**Dataset entries**
+++
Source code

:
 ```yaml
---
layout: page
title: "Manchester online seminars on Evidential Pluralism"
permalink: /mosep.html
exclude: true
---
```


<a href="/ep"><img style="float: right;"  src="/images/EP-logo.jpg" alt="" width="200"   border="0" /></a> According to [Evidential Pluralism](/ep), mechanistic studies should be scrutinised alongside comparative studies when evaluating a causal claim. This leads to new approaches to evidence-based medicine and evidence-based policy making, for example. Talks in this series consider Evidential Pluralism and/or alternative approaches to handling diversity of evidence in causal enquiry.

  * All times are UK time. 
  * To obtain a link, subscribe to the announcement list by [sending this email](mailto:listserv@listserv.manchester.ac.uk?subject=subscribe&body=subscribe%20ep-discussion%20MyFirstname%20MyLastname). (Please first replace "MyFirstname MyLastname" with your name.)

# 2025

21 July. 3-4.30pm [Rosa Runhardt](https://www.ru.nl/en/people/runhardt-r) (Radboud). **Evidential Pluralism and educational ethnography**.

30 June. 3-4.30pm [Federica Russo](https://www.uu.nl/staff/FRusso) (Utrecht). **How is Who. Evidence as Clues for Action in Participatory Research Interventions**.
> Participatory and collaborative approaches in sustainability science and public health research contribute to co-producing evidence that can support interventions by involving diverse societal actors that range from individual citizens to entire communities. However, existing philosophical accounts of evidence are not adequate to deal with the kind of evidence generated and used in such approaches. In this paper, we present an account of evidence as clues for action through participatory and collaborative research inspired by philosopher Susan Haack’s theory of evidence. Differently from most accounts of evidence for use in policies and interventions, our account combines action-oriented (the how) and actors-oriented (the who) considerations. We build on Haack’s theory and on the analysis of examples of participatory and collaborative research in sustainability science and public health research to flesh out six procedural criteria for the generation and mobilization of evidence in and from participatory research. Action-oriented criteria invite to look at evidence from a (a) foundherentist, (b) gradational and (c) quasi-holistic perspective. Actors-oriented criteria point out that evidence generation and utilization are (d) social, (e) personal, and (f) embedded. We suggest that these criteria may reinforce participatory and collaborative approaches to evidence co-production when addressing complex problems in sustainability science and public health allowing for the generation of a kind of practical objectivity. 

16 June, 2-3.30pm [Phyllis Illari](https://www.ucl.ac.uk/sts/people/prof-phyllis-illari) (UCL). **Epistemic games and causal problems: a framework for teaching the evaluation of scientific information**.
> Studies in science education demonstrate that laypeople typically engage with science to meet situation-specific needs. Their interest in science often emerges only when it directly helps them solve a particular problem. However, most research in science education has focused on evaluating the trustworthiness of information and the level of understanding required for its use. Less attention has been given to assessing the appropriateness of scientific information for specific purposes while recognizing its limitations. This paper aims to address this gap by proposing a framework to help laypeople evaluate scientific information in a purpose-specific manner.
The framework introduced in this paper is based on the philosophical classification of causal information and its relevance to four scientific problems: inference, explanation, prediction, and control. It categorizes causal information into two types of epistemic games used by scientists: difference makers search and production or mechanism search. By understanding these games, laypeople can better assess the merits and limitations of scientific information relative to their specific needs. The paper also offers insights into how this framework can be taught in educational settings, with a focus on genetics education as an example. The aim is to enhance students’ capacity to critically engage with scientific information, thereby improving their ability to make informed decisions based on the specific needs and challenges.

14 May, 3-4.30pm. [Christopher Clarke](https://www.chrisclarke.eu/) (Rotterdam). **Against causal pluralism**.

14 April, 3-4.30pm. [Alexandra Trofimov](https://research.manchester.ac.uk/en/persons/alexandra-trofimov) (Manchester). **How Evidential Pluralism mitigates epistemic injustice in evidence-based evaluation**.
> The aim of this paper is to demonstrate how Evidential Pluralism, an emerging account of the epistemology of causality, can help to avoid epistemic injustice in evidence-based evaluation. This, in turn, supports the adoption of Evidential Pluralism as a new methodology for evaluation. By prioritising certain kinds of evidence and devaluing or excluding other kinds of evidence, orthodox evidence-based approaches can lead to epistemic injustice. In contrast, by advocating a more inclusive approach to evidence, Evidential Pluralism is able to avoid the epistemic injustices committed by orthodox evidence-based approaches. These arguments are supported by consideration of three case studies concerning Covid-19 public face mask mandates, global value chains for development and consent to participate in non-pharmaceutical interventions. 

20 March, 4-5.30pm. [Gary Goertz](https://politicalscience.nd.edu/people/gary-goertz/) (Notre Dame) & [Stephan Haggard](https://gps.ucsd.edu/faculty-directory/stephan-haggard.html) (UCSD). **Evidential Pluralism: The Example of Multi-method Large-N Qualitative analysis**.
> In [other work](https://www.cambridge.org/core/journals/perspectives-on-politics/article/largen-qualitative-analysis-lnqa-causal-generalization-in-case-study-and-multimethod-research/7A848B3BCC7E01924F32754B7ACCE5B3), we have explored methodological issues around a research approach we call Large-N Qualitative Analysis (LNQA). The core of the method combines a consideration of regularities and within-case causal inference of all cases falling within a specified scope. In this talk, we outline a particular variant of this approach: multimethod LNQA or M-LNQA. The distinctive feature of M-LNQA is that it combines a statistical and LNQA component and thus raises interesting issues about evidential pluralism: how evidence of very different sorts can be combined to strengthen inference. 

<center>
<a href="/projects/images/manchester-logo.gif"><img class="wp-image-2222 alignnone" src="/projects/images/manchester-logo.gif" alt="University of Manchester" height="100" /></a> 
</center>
+++
**THE TASK**
Going through the data above, return each line with the word "June".

**EXPECTED ANSWER**
30 June. 3-4.30pm [Federica Russo](https://www.uu.nl/staff/FRusso) (Utrecht). **How is Who. Evidence as Clues for Action in Participatory Research Interventions**.
16 June, 2-3.30pm [Phyllis Illari](https://www.ucl.ac.uk/sts/people/prof-phyllis-illari) (UCL). **Epistemic games and causal problems: a framework for teaching the evaluation of scientific information**.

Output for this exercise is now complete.